Chihuahua ingere quase 100 mg de cocaína, desmaia e é levado a emergência veterinária
Um episódio raro de intoxicação levou um chihuahua de 2 anos a uma emergência veterinária nos Estados Unidos. O cãozinho ingeriu quase 100 mg de cocaína, quantidade suficiente para deixá-lo inconsciente, com a língua para fora e olhar perdido, segundo relato de especialistas.

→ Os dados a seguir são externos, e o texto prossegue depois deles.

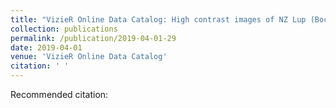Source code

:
 ```yaml
---
title: "VizieR Online Data Catalog: High contrast images of NZ Lup (Boccaletti+, 2019)"
collection: publications
permalink: /publication/2019-04-01-29
date: 2019-04-01
venue: 'VizieR Online Data Catalog'
citation: ' '
---
```

Recommended citation:  
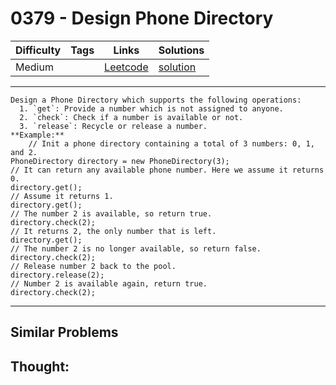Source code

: # 0379 - Design Phone Directory

Difficulty  | Tags | Links | Solutions
----------- | ---- | ----- | -----
Medium |  | [Leetcode](https://leetcode.com/problems/design-phone-directory) | [solution](https://leetcode.com/problems/design-phone-directory/solution/)


-----------

```
Design a Phone Directory which supports the following operations:
  1. `get`: Provide a number which is not assigned to anyone.
  2. `check`: Check if a number is available or not.
  3. `release`: Recycle or release a number.
**Example:**
    // Init a phone directory containing a total of 3 numbers: 0, 1, and 2.
PhoneDirectory directory = new PhoneDirectory(3);
// It can return any available phone number. Here we assume it returns 0.
directory.get();
// Assume it returns 1.
directory.get();
// The number 2 is available, so return true.
directory.check(2);
// It returns 2, the only number that is left.
directory.get();
// The number 2 is no longer available, so return false.
directory.check(2);
// Release number 2 back to the pool.
directory.release(2);
// Number 2 is available again, return true.
directory.check(2);
```

-----------


## Similar Problems




## Thought:
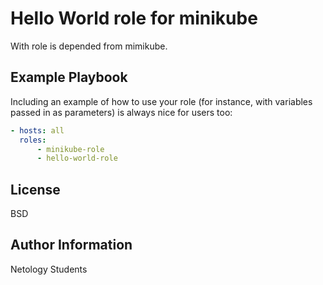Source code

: Hello World role for minikube
=========

With role is depended from mimikube.

Example Playbook
----------------

Including an example of how to use your role (for instance, with variables passed in as parameters) is always nice for users too:

```yaml
- hosts: all
  roles:
      - minikube-role
	  - hello-world-role
```

License
-------

BSD

Author Information
------------------

Netology Students
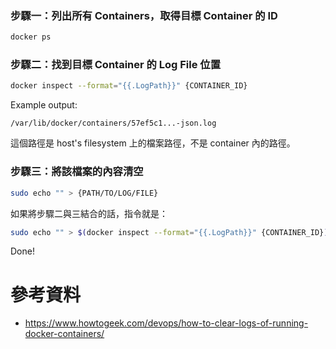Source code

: ### 步驟一：列出所有 Containers，取得目標 Container 的 ID

```bash
docker ps
```

### 步驟二：找到目標 Container 的 Log File 位置

```bash
docker inspect --format="{{.LogPath}}" {CONTAINER_ID}
```

Example output:

```plaintext
/var/lib/docker/containers/57ef5c1...-json.log
```

這個路徑是 host's filesystem 上的檔案路徑，不是 container 內的路徑。

### 步驟三：將該檔案的內容清空

```bash
sudo echo "" > {PATH/TO/LOG/FILE}
```

如果將步驟二與三結合的話，指令就是：

```bash
sudo echo "" > $(docker inspect --format="{{.LogPath}}" {CONTAINER_ID})
```

Done!

# 參考資料

- <https://www.howtogeek.com/devops/how-to-clear-logs-of-running-docker-containers/>
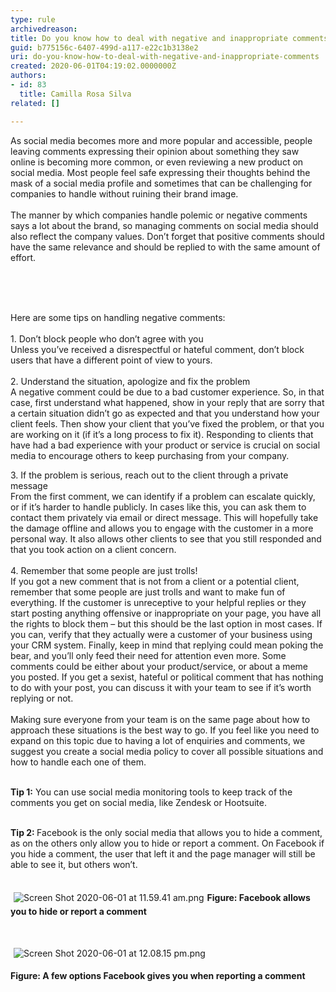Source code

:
 ```yaml
---
type: rule
archivedreason: 
title: Do you know how to deal with negative and inappropriate comments?
guid: b775156c-6407-499d-a117-e22c1b3138e2
uri: do-you-know-how-to-deal-with-negative-and-inappropriate-comments
created: 2020-06-01T04:19:02.0000000Z
authors:
- id: 83
  title: Camilla Rosa Silva
related: []

---
```



​As social media becomes more and more popular and accessible, people leaving comments expressing their opinion about something they saw online is becoming more common, or even reviewing a new product on social media. Most people feel safe expressing their thoughts behind the mask of a social media profile and sometimes that can be challenging for companies to handle without ruining their brand image.<br>&#160;<br>The manner by which companies handle polemic or negative comments says a lot about the brand, so managing comments on social media should also reflect the company values. Don’t forget that positive comments should have the same relevance and should be replied to with the same amount of effort.<br><div><br></div>
<br><excerpt class='endintro'></excerpt><br>
<p>​Here are some tips on handling negative comments&#58;<br>&#160;<br>1.&#160;Don’t block people who don’t agree with you<br>Unless you’ve received a disrespectful or hateful comment, don’t block users that have a different point of view to yours.<br>&#160;<br>2.&#160;Understand the situation, apologize and fix the problem<br>A negative comment could be due to a bad customer experience. So, in that case, first understand what happened, show in your reply that are sorry that a certain situation didn’t go as expected and that you understand how your client feels. Then show your client that you’ve fixed the problem, or that you are working on it (if it’s a long process to fix it). Responding to clients that have had a bad experience with your product or service is crucial on social media to encourage others to keep purchasing from your company.<br></p><p>3. If the problem is serious, reach out to the client through a private message<br>From the first comment, we can identify if a problem can escalate quickly, or if it’s harder to handle publicly. In cases like this, you can ask them to contact them privately via email or direct message. This will hopefully take the damage offline and allows you to engage with the customer in a more personal way. It also allows other clients to see that you still responded and that you took action on a client concern.<br>&#160;<br>4. Remember that some people are just trolls!<br>If you got a new comment that is not from a client or a potential client, remember that some people are just trolls and want to make fun of everything. If the customer is unreceptive to your helpful replies or they start posting anything offensive or inappropriate on your page, you have all the rights to block them – but this should be the last option in most cases. If you can, verify that they actually were a customer of your business using your CRM system. Finally, keep in mind that replying could mean poking the bear, and you’ll only feed their need for attention even more. Some comments could be either about your product/service, or about a meme you posted. If you get a sexist, hateful or political comment that has nothing to do with your post, you can discuss it with your team to see if it’s worth replying or not.<br>&#160;<br>Making sure everyone from your team is on the same page about how to approach these situations is the best way to go. If you feel like you need to expand on this topic due to having a lot of enquiries and comments, we suggest you create a social media policy to cover all possible situations and how to handle each one of them.<br><br></p><p><b>Tip 1&#58;</b> You can use social media monitoring tools to keep track of the comments you get on social media, like Zendesk or Hootsuite.<br></p><p>&#160;<br><b>Tip 2&#58; </b>Facebook is the only social media that allows you to hide a comment, as on the others only allow you to hide or report a comment. On Facebook if you hide a comment, the user that left it and the page manager will still be able to see it, but others won’t.​<br></p><dl class="ssw15-rteElement-ImageArea"><br><img src="/SiteAssets/do-you-know-how-to-deal-with-negative-comments/Screen%20Shot%202020-06-01%20at%2011.59.41%20am.png" alt="Screen Shot 2020-06-01 at 11.59.41 am.png" style="margin&#58;5px;" /><b>Figure&#58; Facebook allows you to hide or report a comment​<br></b></dl><dl class="ssw15-rteElement-ImageArea"><br></dl><dl class="ssw15-rteElement-ImageArea"><img src="/SiteAssets/do-you-know-how-to-deal-with-negative-comments/Screen%20Shot%202020-06-01%20at%2012.08.15%20pm.png" alt="Screen Shot 2020-06-01 at 12.08.15 pm.png" style="margin&#58;5px;" /></dl><p><b>Figure&#58; A few options Facebook gives you when reporting a comment</b><br></p>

Ao contrário do efeito mais comum da droga em humanos, que costuma gerar agitação, o animal apresentou lentidão extrema. O coração desacelerou, um quadro considerado incomum pelos veterinários. O exame de urina confirmou a presença de cocaína, metabólitos e até traços de fentanil, substância muitas vezes misturada ao entorpecente.
Como o cão teve acesso à droga?
Os donos afirmaram que não havia cocaína em casa, mas levantaram a hipótese de que o pet tivesse encontrado algo na residência de um amigo. O histórico incluía ainda outros dois episódios suspeitos de contato com drogas.
Para reverter o quadro, os médicos aplicaram atropina em dose alta, seguida de epinefrina. O tratamento estabilizou o cachorro, que pesa 5,5 kg e agora passa bem. Como medida preventiva, os tutores foram orientados a usar focinheira durante os passeios, já que ele tem o hábito de pegar objetos do chão. O caso foi relatado em artigo da revista Frontiers in Veterinary Science.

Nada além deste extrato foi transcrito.